··· Data to examine

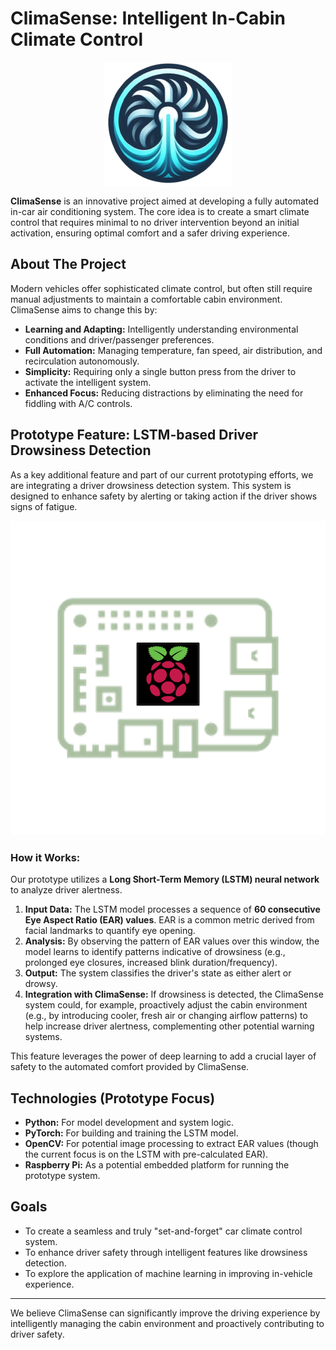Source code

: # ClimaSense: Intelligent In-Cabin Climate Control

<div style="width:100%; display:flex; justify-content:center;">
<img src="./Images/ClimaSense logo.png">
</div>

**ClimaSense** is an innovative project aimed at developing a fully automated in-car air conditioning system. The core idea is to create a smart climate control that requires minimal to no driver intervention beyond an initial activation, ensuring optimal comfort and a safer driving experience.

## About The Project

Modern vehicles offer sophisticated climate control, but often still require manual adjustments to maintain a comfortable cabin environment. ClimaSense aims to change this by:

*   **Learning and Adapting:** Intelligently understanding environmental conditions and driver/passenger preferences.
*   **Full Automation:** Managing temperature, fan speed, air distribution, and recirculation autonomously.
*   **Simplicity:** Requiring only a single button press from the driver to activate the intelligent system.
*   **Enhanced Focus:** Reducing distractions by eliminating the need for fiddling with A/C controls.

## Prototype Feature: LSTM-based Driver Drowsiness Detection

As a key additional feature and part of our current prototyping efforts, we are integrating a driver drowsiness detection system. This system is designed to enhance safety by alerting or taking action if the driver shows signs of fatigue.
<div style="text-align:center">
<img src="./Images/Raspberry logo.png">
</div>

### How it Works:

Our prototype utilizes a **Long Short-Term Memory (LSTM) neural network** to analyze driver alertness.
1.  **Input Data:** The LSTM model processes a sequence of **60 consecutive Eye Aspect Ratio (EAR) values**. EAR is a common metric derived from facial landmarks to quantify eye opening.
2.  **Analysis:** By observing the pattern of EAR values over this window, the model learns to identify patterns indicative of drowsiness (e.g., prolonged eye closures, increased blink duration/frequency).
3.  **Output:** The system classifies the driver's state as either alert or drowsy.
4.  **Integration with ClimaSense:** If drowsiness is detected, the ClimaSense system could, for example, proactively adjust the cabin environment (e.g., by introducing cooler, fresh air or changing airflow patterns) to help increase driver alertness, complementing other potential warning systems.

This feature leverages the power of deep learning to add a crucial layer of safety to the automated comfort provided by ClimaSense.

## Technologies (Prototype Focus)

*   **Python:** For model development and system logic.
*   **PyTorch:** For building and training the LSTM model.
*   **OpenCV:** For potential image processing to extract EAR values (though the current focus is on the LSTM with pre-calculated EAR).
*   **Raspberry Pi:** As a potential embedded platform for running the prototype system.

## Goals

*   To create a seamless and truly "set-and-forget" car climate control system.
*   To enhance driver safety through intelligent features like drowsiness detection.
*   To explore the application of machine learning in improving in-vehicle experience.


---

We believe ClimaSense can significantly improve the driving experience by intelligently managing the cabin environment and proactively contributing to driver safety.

······
··· Data to examine

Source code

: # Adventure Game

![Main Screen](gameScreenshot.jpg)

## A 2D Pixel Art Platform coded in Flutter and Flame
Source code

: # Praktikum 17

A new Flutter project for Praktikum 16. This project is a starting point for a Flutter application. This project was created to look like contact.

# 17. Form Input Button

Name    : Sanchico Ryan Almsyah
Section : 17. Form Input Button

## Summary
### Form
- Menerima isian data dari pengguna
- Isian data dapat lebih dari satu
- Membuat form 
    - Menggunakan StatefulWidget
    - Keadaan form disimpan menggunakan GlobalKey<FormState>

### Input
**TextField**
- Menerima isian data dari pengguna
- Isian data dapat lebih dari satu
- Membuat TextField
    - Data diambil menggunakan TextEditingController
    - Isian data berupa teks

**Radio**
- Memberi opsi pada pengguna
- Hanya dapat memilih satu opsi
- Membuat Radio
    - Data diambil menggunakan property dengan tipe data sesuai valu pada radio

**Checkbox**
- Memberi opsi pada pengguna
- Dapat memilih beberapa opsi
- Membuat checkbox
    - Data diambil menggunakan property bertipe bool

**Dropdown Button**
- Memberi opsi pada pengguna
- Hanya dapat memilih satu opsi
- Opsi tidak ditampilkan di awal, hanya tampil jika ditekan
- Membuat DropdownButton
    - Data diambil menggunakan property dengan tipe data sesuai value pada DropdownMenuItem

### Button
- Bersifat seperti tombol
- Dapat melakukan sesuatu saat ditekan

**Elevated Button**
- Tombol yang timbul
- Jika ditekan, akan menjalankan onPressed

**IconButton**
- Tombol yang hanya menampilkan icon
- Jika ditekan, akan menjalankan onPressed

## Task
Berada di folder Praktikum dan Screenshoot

······
··· Data to examine

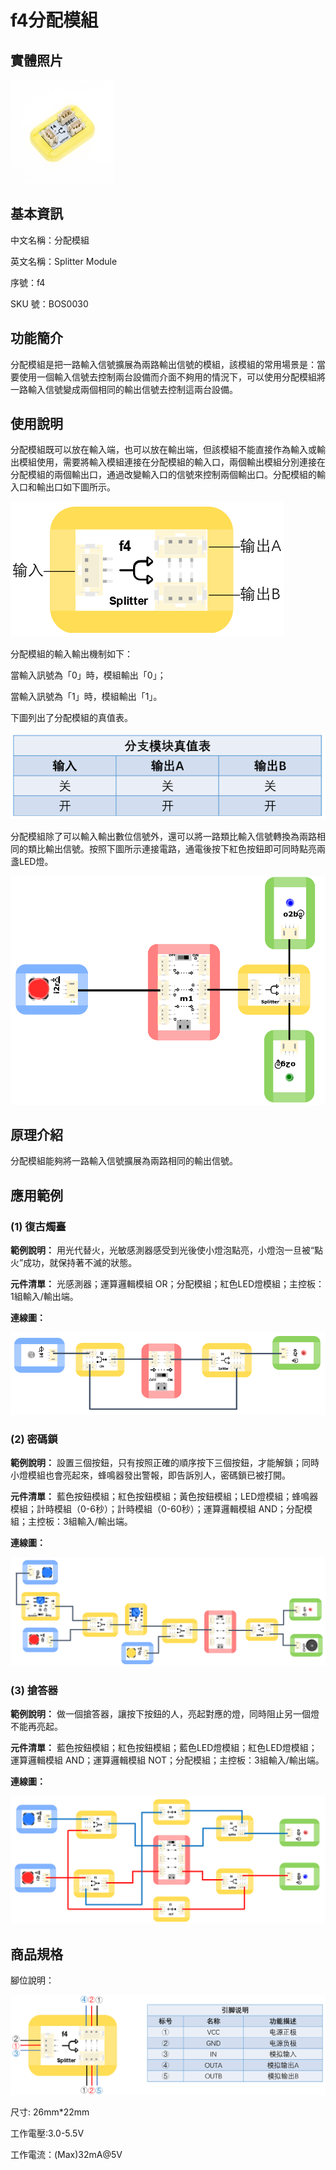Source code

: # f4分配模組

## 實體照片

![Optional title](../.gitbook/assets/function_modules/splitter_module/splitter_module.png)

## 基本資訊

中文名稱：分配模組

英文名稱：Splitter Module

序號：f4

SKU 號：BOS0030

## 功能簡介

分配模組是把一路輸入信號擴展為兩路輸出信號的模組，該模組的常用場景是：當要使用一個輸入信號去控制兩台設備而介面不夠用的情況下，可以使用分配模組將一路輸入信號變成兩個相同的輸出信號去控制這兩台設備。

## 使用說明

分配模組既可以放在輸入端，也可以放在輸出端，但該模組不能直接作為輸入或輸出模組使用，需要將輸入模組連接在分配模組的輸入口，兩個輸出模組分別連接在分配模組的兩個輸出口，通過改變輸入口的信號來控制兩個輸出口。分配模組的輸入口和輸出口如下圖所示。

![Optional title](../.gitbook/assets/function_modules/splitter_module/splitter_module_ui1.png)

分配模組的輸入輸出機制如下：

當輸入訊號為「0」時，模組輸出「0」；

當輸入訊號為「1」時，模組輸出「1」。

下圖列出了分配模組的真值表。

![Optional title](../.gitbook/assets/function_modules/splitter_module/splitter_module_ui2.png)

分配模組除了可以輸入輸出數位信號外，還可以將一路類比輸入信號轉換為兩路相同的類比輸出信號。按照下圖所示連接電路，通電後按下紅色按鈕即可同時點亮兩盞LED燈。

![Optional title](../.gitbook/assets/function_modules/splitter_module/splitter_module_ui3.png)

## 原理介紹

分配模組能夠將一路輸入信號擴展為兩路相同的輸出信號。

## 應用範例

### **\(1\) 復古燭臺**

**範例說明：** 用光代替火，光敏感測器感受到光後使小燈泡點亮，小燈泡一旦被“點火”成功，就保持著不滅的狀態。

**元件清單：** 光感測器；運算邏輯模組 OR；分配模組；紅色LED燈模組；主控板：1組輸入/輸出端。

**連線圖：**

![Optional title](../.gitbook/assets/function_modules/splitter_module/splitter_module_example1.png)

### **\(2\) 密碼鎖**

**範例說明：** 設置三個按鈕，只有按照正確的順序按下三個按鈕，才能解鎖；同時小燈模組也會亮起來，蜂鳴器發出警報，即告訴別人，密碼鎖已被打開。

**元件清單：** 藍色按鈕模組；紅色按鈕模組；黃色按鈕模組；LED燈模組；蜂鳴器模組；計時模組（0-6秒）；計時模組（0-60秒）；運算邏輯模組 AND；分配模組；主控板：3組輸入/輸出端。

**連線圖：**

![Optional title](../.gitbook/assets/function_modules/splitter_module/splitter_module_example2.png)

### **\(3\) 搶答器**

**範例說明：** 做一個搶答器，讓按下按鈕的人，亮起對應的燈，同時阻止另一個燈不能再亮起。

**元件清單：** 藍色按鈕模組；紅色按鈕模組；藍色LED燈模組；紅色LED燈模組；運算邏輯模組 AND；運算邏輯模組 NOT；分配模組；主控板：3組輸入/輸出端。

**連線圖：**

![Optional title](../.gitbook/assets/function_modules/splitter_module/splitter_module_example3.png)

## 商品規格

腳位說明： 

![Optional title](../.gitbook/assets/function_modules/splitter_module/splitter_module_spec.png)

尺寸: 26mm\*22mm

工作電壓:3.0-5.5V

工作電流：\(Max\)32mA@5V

······

What the exercise asks: Please reproduce exactly the lines in the listing above from the one containing "like drowsiness detection." through the one containing "We believe ClimaSense", both included, and nothing more.

Exercise output:
*   To enhance driver safety through intelligent features like drowsiness detection.
*   To explore the application of machine learning in improving in-vehicle experience.


---

We believe ClimaSense can significantly improve the driving experience by intelligently managing the cabin environment and proactively contributing to driver safety.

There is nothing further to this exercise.